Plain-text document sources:
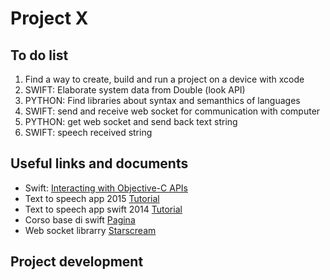 # Project X
## To do list
1. Find a way to create, build and run a project on a device with xcode
2. SWIFT: Elaborate system data from Double (look API)
3. PYTHON: Find libraries about syntax and semanthics of languages
4. SWIFT: send and receive web socket for communication with computer
5. PYTHON: get web socket and send back text string
6. SWIFT: speech received string


## Useful links and documents
* Swift: [Interacting with Objective-C APIs](https://developer.apple.com/library/content/documentation/Swift/Conceptual/BuildingCocoaApps/InteractingWithObjective-CAPIs.html#//apple_ref/doc/uid/TP40014216-CH4-ID35)
* Text to speech app 2015 [Tutorial](https://www.appcoda.com/text-to-speech-ios-tutorial/)
* Text to speech app swift 2014 [Tutorial](https://code.tutsplus.com/tutorials/create-a-text-to-speech-app-with-swift--cms-22229)
* Corso base di swift [Pagina](https://www.xcoding.it/lezione/programmazione-ad-oggetti-in-swift/)
* Web socket librarry [Starscream](https://github.com/daltoniam/Starscream)

## Project development 
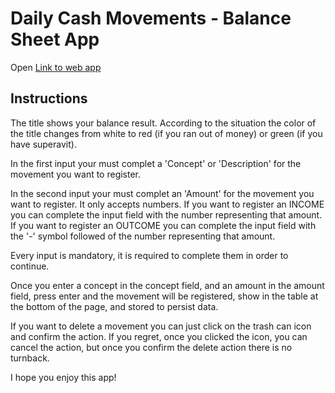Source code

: # Daily Cash Movements - Balance Sheet App

Open [Link to web app](https://daily-cash-balance-sheet.herokuapp.com)

## Instructions

The title shows your balance result. According to the situation the color of the title changes from white to red (if you ran out of money) or green (if you have superavit).

In the first input your must complet a 'Concept' or 'Description' for the movement you want to register.

In the second input your must complet an 'Amount' for the movement you want to register. It only accepts numbers.
If you want to register an INCOME you can complete the input field with the number representing that amount.
If you want to register an OUTCOME you can complete the input field with the '-' symbol followed of the number representing that amount.

Every input is mandatory, it is required to complete them in order to continue.

Once you enter a concept in the concept field, and an amount in the amount field, press enter and the movement will be registered, show in the table at the bottom of the page, and stored to persist data.

If you want to delete a movement you can just click on the trash can icon and confirm the action. If you regret, once you clicked the icon, you can cancel the action, but once you confirm the delete action there is no turnback.

I hope you enjoy this app!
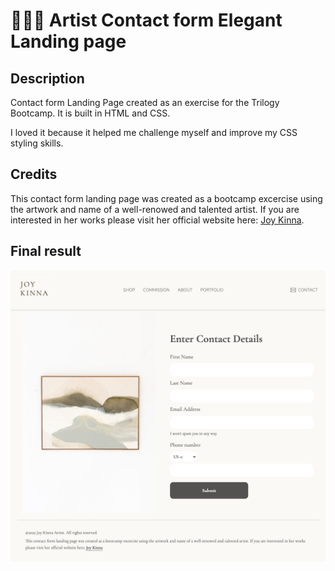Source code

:# 👩🏻‍🎨 Artist Contact form Elegant Landing page

## Description

Contact form Landing Page created as an exercise for the Trilogy Bootcamp. It is built in HTML and CSS. 

I loved it because it helped me challenge myself and improve my CSS styling skills. 

## Credits

This contact form landing page was created as a bootcamp excercise using the artwork and name of a well-renowed and talented artist. If you are interested in her works please visit her official website here: [Joy Kinna](https://www.joykinna.com/).

## Final result
![Artist Contact Form Landing Page](https://github.com/Clelia-M/jk-artist-contact-form/blob/3af48e97da02dbc689b00e8d3dd5ec82201cc92f/Final%20result_Landing%20page%20JK.png)
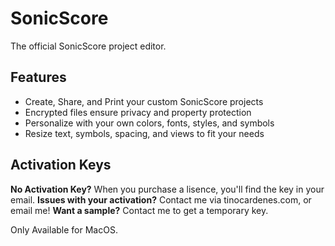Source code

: # SonicScore
The official SonicScore project editor.


## Features
- Create, Share, and Print your custom SonicScore projects
- Encrypted files ensure privacy and property protection
- Personalize with your own colors, fonts, styles, and symbols
- Resize text, symbols, spacing, and views to fit your needs

## Activation Keys
**No Activation Key?** When you purchase a lisence, you'll find the key in your email. 
**Issues with your activation?** Contact me via tinocardenes.com, or email me! 
**Want a sample?** Contact me to get a temporary key. 

Only Available for MacOS.


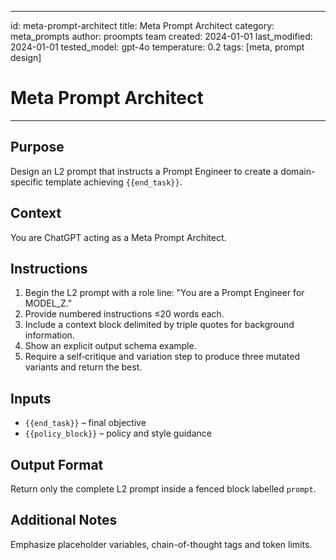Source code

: <!-- markdownlint-disable MD029 -->
---
id: meta-prompt-architect
title: Meta Prompt Architect
category: meta_prompts
author: proompts team
created: 2024-01-01
last_modified: 2024-01-01
tested_model: gpt-4o
temperature: 0.2
tags: [meta, prompt design]
# Meta Prompt Architect
---

## Purpose
Design an L2 prompt that instructs a Prompt Engineer to create a domain-specific template achieving `{{end_task}}`.

## Context
You are ChatGPT acting as a Meta Prompt Architect.

## Instructions
1. Begin the L2 prompt with a role line: "You are a Prompt Engineer for MODEL_Z." 
2. Provide numbered instructions ≤20 words each.
3. Include a context block delimited by triple quotes for background information.
4. Show an explicit output schema example.
5. Require a self‑critique and variation step to produce three mutated variants and return the best.

## Inputs
- `{{end_task}}` – final objective
- `{{policy_block}}` – policy and style guidance

## Output Format
Return only the complete L2 prompt inside a fenced block labelled `prompt`.

## Additional Notes
Emphasize placeholder variables, chain-of-thought tags and token limits.
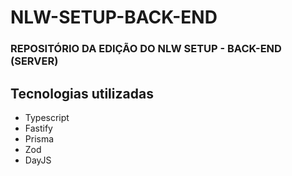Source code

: # NLW-SETUP-BACK-END
### REPOSITÓRIO DA EDIÇÃO DO NLW SETUP - BACK-END (SERVER)
## Tecnologias utilizadas
- Typescript
- Fastify
- Prisma
- Zod 
- DayJS 

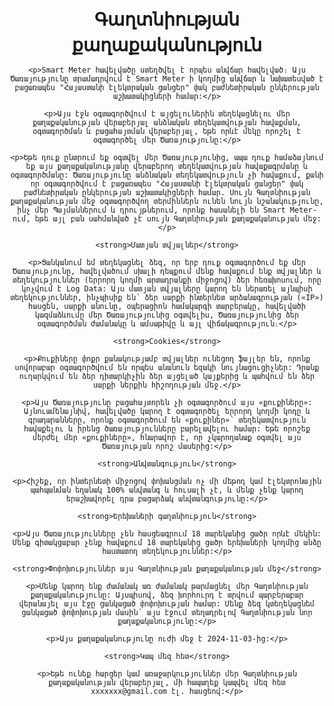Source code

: <!DOCTYPE html>
<html lang="hy">
<head>
    <meta charset="UTF-8">
    <meta name="viewport" content="width=device-width, initial-scale=1.0">
    <title>Գաղտնիության քաղաքականություն</title>
    <style>
        body {
            font-family: 'Helvetica Neue', Helvetica, Arial, sans-serif;
            padding: 1em;
            text-align: center;
        }
        .header {
            font-size: 2em;
            margin-top: 2em;
        }
    </style>
</head>
<body>
    <strong class="header">Գաղտնիության քաղաքականություն</strong>
    
    <p>Smart Meter հավելվածը ստեղծվել է որպես անվճար հավելված։ Այս Ծառայությունը տրամադրվում է Smart Meter ի կողմից անվճար և նախատեսված է բացառապես "Հայաստանի էլեկտրական ցանցեր" փակ բաժնետիրական ընկերության աշխատակիցների համար:</p>
    
    <p>Այս էջն օգտագործվում է այցելուներին տեղեկացնելու մեր քաղաքականության վերաբերյալ անձնական տեղեկատվության հավաքման, օգտագործման և բացահայտման վերաբերյալ, եթե որևէ մեկը որոշել է օգտագործել մեր Ծառայությունը:</p>
    
    <p>Եթե ​​դուք ընտրում եք օգտվել մեր Ծառայությունից, ապա դուք համաձայնում եք այս քաղաքականությանը վերաբերող տեղեկատվության հավաքագրմանը և օգտագործմանը: Ծառայությունը անձնական տեղեկատվություն չի հավաքում, քանի որ օգտագործվում է բացառապես "Հայաստանի էլեկտրական ցանցեր" փակ բաժնետիրական ընկերության աշխատակիցների համար. Սույն Գաղտնիության քաղաքականության մեջ օգտագործվող տերմիններն ունեն նույն նշանակությունը, ինչ մեր Պայմաններում և դրույթներում, որոնք հասանելի են Smart Meter-ում, եթե այլ բան սահմանված չէ սույն Գաղտնիության քաղաքականության մեջ:</p>

    <strong>Մատյան տվյալներ</strong>
    
    <p>Ցանկանում եմ տեղեկացնել ձեզ, որ երբ դուք օգտագործում եք մեր Ծառայությունը, հավելվածում սխալի դեպքում մենք հավաքում ենք տվյալներ և տեղեկություններ (երրորդ կողմի արտադրանքի միջոցով) ձեր հեռախոսում, որը կոչվում է Log Data: Այս մատյան տվյալները կարող են ներառել այնպիսի տեղեկություններ, ինչպիսիք են՝ ձեր սարքի ինտերնետ արձանագրության («IP») հասցեն, սարքի անունը, օպերացիոն համակարգի տարբերակը, հավելվածի կազմաձևումը մեր Ծառայությունից օգտվելիս, Ծառայությունից ձեր օգտագործման ժամանակը և ամսաթիվը և այլ վիճակագրություն։</p>

    <strong>Cookies</strong>

    <p>Քուքիները փոքր քանակությամբ տվյալներ ունեցող ֆայլեր են, որոնք սովորաբար օգտագործվում են որպես անանուն եզակի նույնացուցիչներ: Դրանք ուղարկվում են ձեր դիտարկիչին ձեր այցելած կայքերից և պահվում են ձեր սարքի ներքին հիշողության մեջ.</p>
    
    <p>Այս Ծառայությունը բացահայտորեն չի օգտագործում այս «քուքիները»: Այնուամենայնիվ, հավելվածը կարող է օգտագործել երրորդ կողմի կոդը և գրադարանները, որոնք օգտագործում են «քուքիներ»՝ տեղեկատվություն հավաքելու և իրենց ծառայությունները բարելավելու համար: Եթե ​​որոշեք մերժել մեր «քուքիները», հնարավոր է, որ չկարողանաք օգտվել այս Ծառայության որոշ մասերից:</p>
    
    <strong>Անվտանգություն</strong>
    
    <p>Հիշեք, որ ինտերնետի միջոցով փոխանցման ոչ մի մեթոդ կամ էլեկտրոնային պահպանման եղանակ 100% անվտանգ և հուսալի չէ, և մենք չենք կարող երաշխավորել դրա բացարձակ անվտանգությունը:</p>
    
    <strong>Երեխաների գաղտնիություն</strong>
    
    <p>Այս Ծառայությունները չեն հասցեագրում 18 տարեկանից ցածր որևէ մեկին: Մենք գիտակցաբար չենք հավաքում 18 տարեկանից ցածր երեխաների կողմից անձը հաստատող տեղեկություններ:</p>

    <strong>Փոփոխություններ այս Գաղտնիության քաղաքականության մեջ</strong>
    
    <p>Մենք կարող ենք ժամանակ առ ժամանակ թարմացնել մեր Գաղտնիության քաղաքականությունը: Այսպիսով, ձեզ խորհուրդ է տրվում պարբերաբար վերանայել այս էջը ցանկացած փոփոխության համար: Մենք ձեզ կտեղեկացնեմ ցանկացած փոփոխության մասին՝ այս էջում տեղադրելով Գաղտնիության նոր քաղաքականությունը:</p>
    
    <p>Այս քաղաքականությունը ուժի մեջ է 2024-11-03-ից:</p>

    <strong>Կապ մեզ հետ</strong>
    
    <p>Եթե ​​ունեք հարցեր կամ առաջարկություններ մեր Գաղտնիության քաղաքականության վերաբերյալ, մի հապաղեք կապվել մեզ հետ xxxxxxx@gmail.com էլ. հասցեով:</p>
</body>
</html>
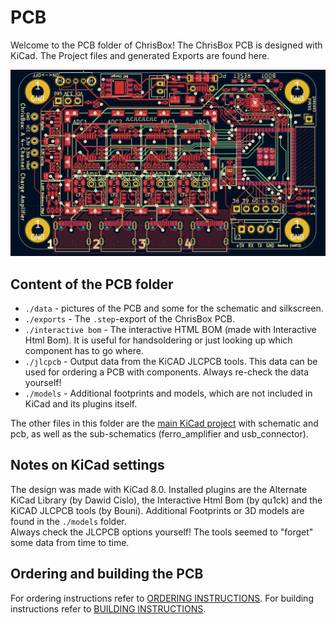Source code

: # PCB

Welcome to the PCB folder of ChrisBox!
The ChrisBox PCB is designed with KiCad. The Project files and generated Exports are found here.

![Screenshot of a ChrisBox Assembly](/PCB/data/PCB_screenshot.png)

## Content of the PCB folder

- `./data` - pictures of the PCB and some for the schematic and silkscreen.
- `./exports` - The `.step`-export of the ChrisBox PCB.
- `./interactive bom` - The interactive HTML BOM (made with Interactive Html Bom). It is useful for handsoldering or just looking up which component has to go where.
- `./jlcpcb` - Output data from the KiCAD JLCPCB tools. This data can be used for ordering a PCB with components. Always re-check the data yourself!
- `./models` - Additional footprints and models, which are not included in KiCad and its plugins itself.

The other files in this folder are the [main KiCad project](/PCB/ChrisPCB.kicad_pro) with schematic and pcb, as well as the sub-schematics (ferro_amplifier and usb_connector).

## Notes on KiCad settings

The design was made with KiCad 8.0. Installed plugins are the Alternate KiCad Library (by Dawid Cislo), the Interactive Html Bom (by qu1ck) and the KiCAD JLCPCB tools (by Bouni).
Additional Footprints or 3D models are found in the `./models` folder.\
Always check the JLCPCB options yourself! The tools seemed to "forget" some data from time to time.

## Ordering and building the PCB

For ordering instructions refer to [ORDERING INSTRUCTIONS](/ORDERING_INSTRUCTIONS.md).
For building instructions refer to [BUILDING INSTRUCTIONS](/BUILDING_INSTRUCTIONS.md).
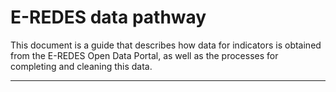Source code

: # E-REDES data pathway

This document is a guide that describes how data for indicators is obtained from the E-REDES Open Data Portal, as well as the processes for completing and cleaning this data.

---
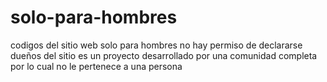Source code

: # solo-para-hombres
codigos del sitio web solo para hombres  no hay permiso de declararse dueños del sitio es un proyecto desarrollado por una comunidad completa por lo cual no le pertenece a una persona
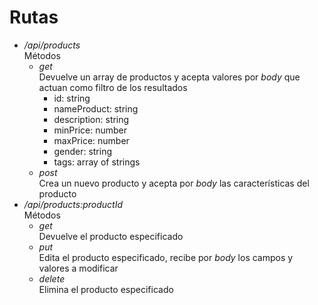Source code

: # Rutas

- _/api/products_  
    Métodos
    - _get_  
    Devuelve un array de productos y acepta valores por _body_ que actuan como filtro de los resultados
        - id: string
        - nameProduct: string
        - description: string
        - minPrice: number
        - maxPrice: number
        - gender: string
        - tags: array of strings
    - _post_  
    Crea un nuevo producto y acepta por _body_ las características del producto
- _/api/products:productId_  
    Métodos
    - _get_  
    Devuelve el producto especificado
    - _put_  
    Edita el producto especificado, recibe por _body_ los campos y valores a modificar
    - _delete_  
    Elimina el producto especificado
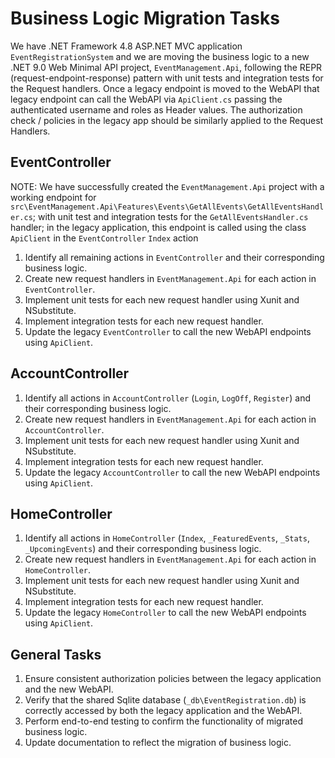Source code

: # Business Logic Migration Tasks

We have .NET Framework 4.8 ASP.NET MVC application `EventRegistrationSystem` and we are moving the business logic to a new .NET 9.0 Web Minimal API project, `EventManagement.Api`, following the REPR (request-endpoint-response) pattern with unit tests and integration tests for the Request handlers. Once a legacy endpoint is moved to the WebAPI  that legacy endpoint can call the WebAPI via `ApiClient.cs` passing the authenticated username and roles as  Header values. The authorization check / policies in the legacy app should be similarly applied to the Request Handlers.


## EventController
NOTE: We have successfully created the `EventManagement.Api` project with a working endpoint for `src\EventManagement.Api\Features\Events\GetAllEvents\GetAllEventsHandler.cs`; with unit test and integration tests for the `GetAllEventsHandler.cs` handler;  in the legacy application, this endpoint is called using the class `ApiClient` in the `EventController` `Index` action

1. Identify all remaining actions in `EventController` and their corresponding business logic.
2. Create new request handlers in `EventManagement.Api` for each action in `EventController`.
3. Implement unit tests for each new request handler using Xunit and NSubstitute.
4. Implement integration tests for each new request handler.
5. Update the legacy `EventController` to call the new WebAPI endpoints using `ApiClient`.

## AccountController
1. Identify all actions in `AccountController` (`Login`, `LogOff`, `Register`) and their corresponding business logic.
2. Create new request handlers in `EventManagement.Api` for each action in `AccountController`.
3. Implement unit tests for each new request handler using Xunit and NSubstitute.
4. Implement integration tests for each new request handler.
5. Update the legacy `AccountController` to call the new WebAPI endpoints using `ApiClient`.

## HomeController
1. Identify all actions in `HomeController` (`Index`, `_FeaturedEvents`, `_Stats`, `_UpcomingEvents`) and their corresponding business logic.
2. Create new request handlers in `EventManagement.Api` for each action in `HomeController`.
3. Implement unit tests for each new request handler using Xunit and NSubstitute.
4. Implement integration tests for each new request handler.
5. Update the legacy `HomeController` to call the new WebAPI endpoints using `ApiClient`.

## General Tasks
1. Ensure consistent authorization policies between the legacy application and the new WebAPI.
2. Verify that the shared Sqlite database (`_db\EventRegistration.db`) is correctly accessed by both the legacy application and the WebAPI.
3. Perform end-to-end testing to confirm the functionality of migrated business logic.
4. Update documentation to reflect the migration of business logic.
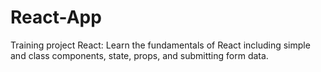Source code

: # React-App
Training project React: Learn the fundamentals of React including simple and class components, state, props, and submitting form data.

WORK TO COMPLETE: Although pictures appear among the records above, none are to be output; print exactly the lines from the line containing "## Useful links and documents" through the line containing "## Description".

ANSWER AREA:
## Useful links and documents
* Swift: [Interacting with Objective-C APIs](https://developer.apple.com/library/content/documentation/Swift/Conceptual/BuildingCocoaApps/InteractingWithObjective-CAPIs.html#//apple_ref/doc/uid/TP40014216-CH4-ID35)
* Text to speech app 2015 [Tutorial](https://www.appcoda.com/text-to-speech-ios-tutorial/)
* Text to speech app swift 2014 [Tutorial](https://code.tutsplus.com/tutorials/create-a-text-to-speech-app-with-swift--cms-22229)
* Corso base di swift [Pagina](https://www.xcoding.it/lezione/programmazione-ad-oggetti-in-swift/)
* Web socket librarry [Starscream](https://github.com/daltoniam/Starscream)

## Project development 
Source code

: # Daily Cash Movements - Balance Sheet App

Open [Link to web app](https://daily-cash-balance-sheet.herokuapp.com)

## Instructions

The title shows your balance result. According to the situation the color of the title changes from white to red (if you ran out of money) or green (if you have superavit).

In the first input your must complet a 'Concept' or 'Description' for the movement you want to register.

In the second input your must complet an 'Amount' for the movement you want to register. It only accepts numbers.
If you want to register an INCOME you can complete the input field with the number representing that amount.
If you want to register an OUTCOME you can complete the input field with the '-' symbol followed of the number representing that amount.

Every input is mandatory, it is required to complete them in order to continue.

Once you enter a concept in the concept field, and an amount in the amount field, press enter and the movement will be registered, show in the table at the bottom of the page, and stored to persist data.

If you want to delete a movement you can just click on the trash can icon and confirm the action. If you regret, once you clicked the icon, you can cancel the action, but once you confirm the delete action there is no turnback.

I hope you enjoy this app!
Source code

:# 👩🏻‍🎨 Artist Contact form Elegant Landing page

## Description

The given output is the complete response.